▶ WHAT YOU WILL DO: Provide the count of lines below that include the word "images", without any accompanying remarks.

▶ EXERCISE MATERIAL:
■ ■ ■ ■ ■
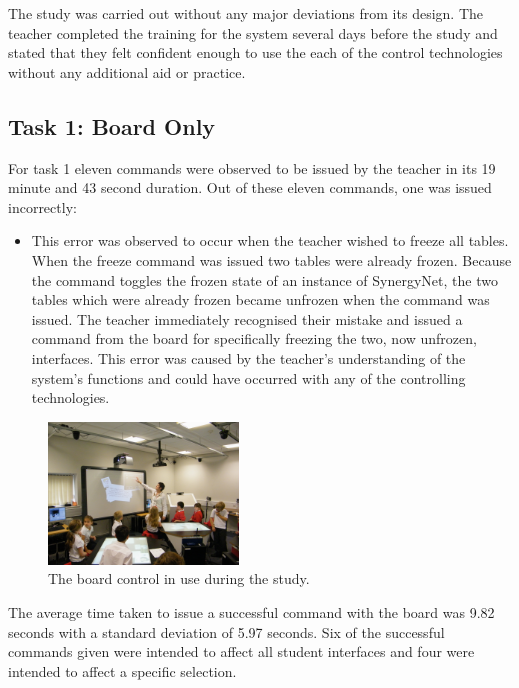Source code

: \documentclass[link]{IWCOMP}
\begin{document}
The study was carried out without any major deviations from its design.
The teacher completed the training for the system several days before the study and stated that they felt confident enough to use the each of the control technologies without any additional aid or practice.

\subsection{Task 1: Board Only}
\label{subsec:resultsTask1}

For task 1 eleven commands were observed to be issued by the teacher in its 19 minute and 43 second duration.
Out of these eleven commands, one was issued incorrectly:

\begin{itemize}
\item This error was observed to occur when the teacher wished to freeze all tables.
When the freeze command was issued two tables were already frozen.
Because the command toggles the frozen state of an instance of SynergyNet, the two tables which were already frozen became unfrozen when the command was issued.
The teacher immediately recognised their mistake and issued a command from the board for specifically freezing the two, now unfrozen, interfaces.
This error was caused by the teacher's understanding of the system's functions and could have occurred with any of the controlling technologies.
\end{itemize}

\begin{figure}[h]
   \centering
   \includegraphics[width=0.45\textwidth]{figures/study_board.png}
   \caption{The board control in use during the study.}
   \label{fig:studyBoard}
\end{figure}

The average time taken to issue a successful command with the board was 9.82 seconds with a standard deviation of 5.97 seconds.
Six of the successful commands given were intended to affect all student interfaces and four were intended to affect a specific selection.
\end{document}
■ ■ ■ ■ ■
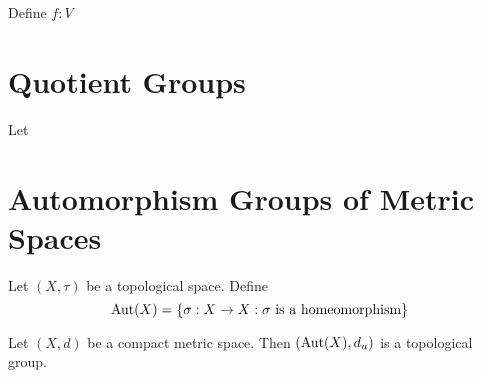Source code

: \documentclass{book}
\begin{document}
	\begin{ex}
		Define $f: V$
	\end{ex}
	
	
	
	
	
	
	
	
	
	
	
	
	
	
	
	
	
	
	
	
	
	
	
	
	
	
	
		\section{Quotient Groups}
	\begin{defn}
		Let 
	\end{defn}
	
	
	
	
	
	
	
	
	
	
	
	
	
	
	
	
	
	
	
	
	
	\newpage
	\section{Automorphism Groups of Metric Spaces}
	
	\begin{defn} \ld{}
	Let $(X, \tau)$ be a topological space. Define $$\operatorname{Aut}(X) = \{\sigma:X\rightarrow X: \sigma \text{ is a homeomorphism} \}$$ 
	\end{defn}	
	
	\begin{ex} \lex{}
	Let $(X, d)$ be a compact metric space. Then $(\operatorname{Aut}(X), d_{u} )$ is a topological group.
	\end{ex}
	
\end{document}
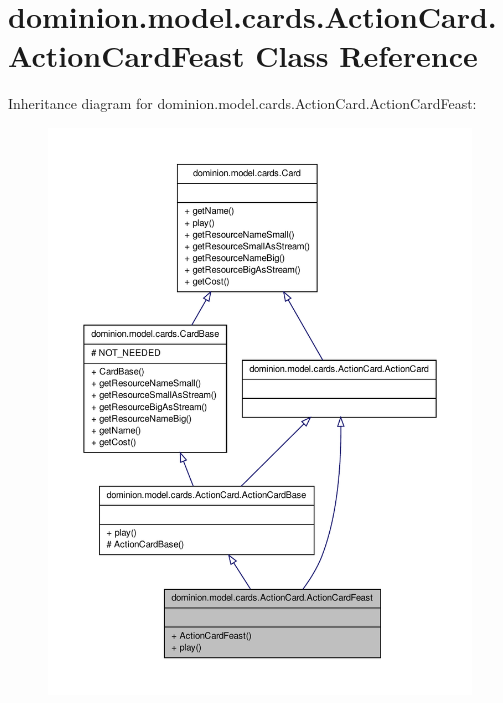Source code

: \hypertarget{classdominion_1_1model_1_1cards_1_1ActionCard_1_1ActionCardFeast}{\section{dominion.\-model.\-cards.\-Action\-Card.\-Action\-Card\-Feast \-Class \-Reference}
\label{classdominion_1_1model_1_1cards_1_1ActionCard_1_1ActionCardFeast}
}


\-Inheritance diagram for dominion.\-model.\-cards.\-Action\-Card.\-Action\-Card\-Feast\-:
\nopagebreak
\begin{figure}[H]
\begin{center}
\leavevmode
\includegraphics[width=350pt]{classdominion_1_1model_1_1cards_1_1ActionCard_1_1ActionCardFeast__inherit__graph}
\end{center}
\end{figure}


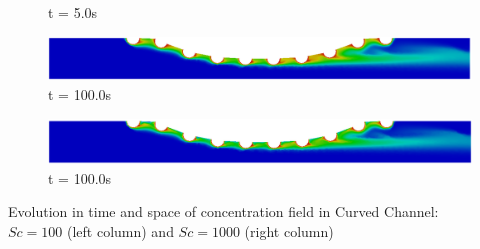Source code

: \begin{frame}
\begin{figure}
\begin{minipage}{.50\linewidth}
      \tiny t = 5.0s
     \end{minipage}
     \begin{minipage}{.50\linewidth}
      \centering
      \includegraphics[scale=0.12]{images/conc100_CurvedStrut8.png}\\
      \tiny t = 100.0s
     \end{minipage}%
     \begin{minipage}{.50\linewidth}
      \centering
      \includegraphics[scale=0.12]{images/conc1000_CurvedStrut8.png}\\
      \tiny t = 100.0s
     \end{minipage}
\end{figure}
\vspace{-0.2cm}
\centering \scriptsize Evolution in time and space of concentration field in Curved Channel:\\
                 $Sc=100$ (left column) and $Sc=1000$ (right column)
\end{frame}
■ ■ ■ ■ ■
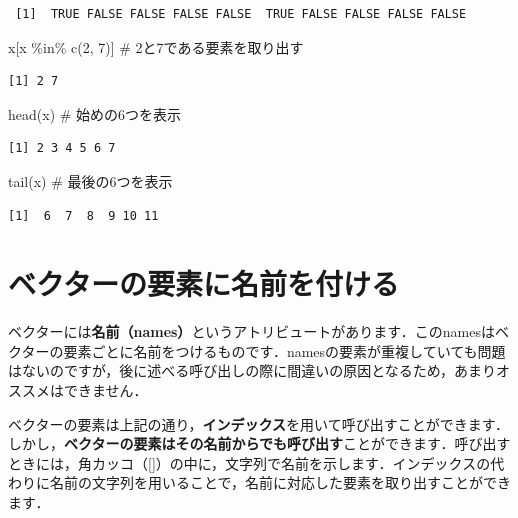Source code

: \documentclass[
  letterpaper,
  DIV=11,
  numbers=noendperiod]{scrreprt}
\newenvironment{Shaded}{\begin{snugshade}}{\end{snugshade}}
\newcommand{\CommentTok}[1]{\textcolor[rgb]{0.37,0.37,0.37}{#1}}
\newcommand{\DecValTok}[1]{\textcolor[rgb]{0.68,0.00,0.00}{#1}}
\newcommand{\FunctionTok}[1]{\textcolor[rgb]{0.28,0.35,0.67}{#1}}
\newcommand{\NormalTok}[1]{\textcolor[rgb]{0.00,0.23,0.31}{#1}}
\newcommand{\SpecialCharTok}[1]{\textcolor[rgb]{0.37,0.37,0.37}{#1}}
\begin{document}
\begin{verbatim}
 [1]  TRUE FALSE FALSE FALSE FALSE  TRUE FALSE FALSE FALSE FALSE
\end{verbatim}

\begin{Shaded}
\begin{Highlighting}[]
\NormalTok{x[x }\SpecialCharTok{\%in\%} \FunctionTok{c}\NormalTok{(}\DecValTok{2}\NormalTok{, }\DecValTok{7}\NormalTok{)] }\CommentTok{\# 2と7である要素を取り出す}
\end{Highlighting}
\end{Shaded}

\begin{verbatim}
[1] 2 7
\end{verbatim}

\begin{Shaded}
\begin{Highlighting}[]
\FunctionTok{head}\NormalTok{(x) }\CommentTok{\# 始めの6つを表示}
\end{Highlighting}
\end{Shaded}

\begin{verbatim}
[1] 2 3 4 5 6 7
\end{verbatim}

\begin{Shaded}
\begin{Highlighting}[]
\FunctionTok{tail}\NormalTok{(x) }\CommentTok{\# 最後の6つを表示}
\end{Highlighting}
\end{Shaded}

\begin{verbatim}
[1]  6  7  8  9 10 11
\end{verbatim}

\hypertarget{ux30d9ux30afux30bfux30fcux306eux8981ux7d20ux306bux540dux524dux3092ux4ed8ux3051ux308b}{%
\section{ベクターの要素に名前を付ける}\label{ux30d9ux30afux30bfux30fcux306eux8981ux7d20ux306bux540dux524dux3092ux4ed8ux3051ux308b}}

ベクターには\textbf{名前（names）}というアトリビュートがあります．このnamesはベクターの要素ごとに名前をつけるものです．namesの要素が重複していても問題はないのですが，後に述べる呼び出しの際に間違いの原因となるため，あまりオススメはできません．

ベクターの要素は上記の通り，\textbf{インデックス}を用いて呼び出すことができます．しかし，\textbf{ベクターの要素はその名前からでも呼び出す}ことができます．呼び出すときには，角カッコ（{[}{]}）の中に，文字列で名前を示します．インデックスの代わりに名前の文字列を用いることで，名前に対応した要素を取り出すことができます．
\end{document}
■ ■ ■ ■ ■
▶ REPLY: 2